Friday, February 13, 2009

Back to the Roots...

I am reading a book by Myla and Jon Kabat-Zinn tittled "Mindful Parenting".  It is a great book - always makes me think and pushes me to try parenting in a different way.  Recently, I was reading about consciously identifying our actions, examining and understanding them- including where they  originated

I have come to realize that it is not so much that I struggle with Butterfly expressing herself but instead I struggle with how it appears to others-   like at the playground or a neighbor or another child. I realized that when no one else is around, I can work with the tantrums and other types of behavior. But, if I am in the store parking lot, I immediately become focused on how others are perceiving us. I "believe" that children should behave a certain way when in public- relatively calm, following directions, polite (excuse me and thank you), etc.  And I realized these expectations are things I have put on her (and Brother).  

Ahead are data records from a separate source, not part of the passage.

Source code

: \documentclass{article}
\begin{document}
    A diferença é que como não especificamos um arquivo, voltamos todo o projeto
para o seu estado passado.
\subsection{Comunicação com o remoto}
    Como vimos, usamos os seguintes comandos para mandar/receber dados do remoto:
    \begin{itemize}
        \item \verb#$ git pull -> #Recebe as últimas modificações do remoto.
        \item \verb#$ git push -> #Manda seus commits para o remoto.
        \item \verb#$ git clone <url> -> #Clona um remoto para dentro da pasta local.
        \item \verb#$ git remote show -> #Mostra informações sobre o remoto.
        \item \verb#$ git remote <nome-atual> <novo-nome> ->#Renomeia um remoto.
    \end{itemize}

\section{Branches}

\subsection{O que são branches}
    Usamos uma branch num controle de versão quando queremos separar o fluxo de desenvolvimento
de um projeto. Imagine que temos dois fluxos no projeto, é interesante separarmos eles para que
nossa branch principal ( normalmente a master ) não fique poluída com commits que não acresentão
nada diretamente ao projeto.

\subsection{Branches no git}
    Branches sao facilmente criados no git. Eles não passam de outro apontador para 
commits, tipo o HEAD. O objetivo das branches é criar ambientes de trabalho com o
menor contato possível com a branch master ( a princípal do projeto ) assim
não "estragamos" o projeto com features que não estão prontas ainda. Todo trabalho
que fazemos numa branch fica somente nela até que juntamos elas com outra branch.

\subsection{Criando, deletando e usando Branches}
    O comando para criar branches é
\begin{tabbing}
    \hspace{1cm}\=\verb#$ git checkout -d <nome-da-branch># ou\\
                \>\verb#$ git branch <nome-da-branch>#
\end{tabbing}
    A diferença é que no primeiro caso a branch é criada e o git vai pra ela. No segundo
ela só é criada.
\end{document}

I think this stems from being raised to be polite, to stand quietly when adults are talking, to eat whatever is served, to say hello, thank you, sorry because it is polite and expected (even if you don't mean it or like it). I think alot of us are raised that way. I see it all the time.  "Say hello to Johnny."  "your friend is a visitor in your  home- please share your toy or we will have to ask your friend to leave."  "Say thank you" "Say I am sorry" "sit down, we are in a restaurant."  "be quiet." on and on... We also tell ourselves that we are teaching our children how to interface in the correct way with the world but often at the expense of asking our children to suppress or ignore how they are feeling. And often without providing other options and outlets for our children.

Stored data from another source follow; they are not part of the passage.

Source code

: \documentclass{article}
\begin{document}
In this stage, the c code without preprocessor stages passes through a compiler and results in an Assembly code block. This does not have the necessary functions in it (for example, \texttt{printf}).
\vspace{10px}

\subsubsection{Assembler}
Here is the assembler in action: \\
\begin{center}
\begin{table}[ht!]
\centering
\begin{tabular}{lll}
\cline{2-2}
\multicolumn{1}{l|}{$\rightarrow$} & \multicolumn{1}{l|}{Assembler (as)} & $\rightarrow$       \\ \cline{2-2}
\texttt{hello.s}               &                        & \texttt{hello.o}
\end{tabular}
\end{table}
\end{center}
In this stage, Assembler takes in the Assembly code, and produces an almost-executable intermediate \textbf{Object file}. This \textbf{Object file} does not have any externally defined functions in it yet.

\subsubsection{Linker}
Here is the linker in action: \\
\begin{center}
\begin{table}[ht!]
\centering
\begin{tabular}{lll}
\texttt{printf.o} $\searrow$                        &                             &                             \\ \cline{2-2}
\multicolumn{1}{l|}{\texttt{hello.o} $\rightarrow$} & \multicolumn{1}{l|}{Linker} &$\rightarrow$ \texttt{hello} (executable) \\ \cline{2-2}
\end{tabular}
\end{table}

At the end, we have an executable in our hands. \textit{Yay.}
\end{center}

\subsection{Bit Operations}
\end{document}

Through this study of NVC, I am recognizing that I have placed this expectation of politeness and orderly behavior on Butterfly in situations when others are around.  I am concerned with how things "appear" and keeping things "nice". And I often ignore Butterfly's feelings and needs in a given situation while expecting her to be polite, friendly and thoughtful.   In turn, I have been teaching Butterfly to deny feelings if they are not positive, friendly and polite. 

Next time I am in the grocery store and Butterfly is running up and down the aisles and singing loudly, I am going to make a conscious effort to stop myself and acknowledge that I am worrying what everyone else in the store is thinking. I am going to let go of my expectation that she talk in a quiet voice and walk in an orderly fashion next to the cart.

And then I am going to look at what is really going on for her- is she hungry? is she tired? is she bored because she has been running errands with me? is she mad because I am caught up in buying groceries and I am not present with her? Is she just happy and excited, enjoying an audience?  

And I am going to remind myself what values are most important to me.  I am going to remind myself that appearances are not the most important thing to me- connecting and engaging with my child- that is what is truly important to me.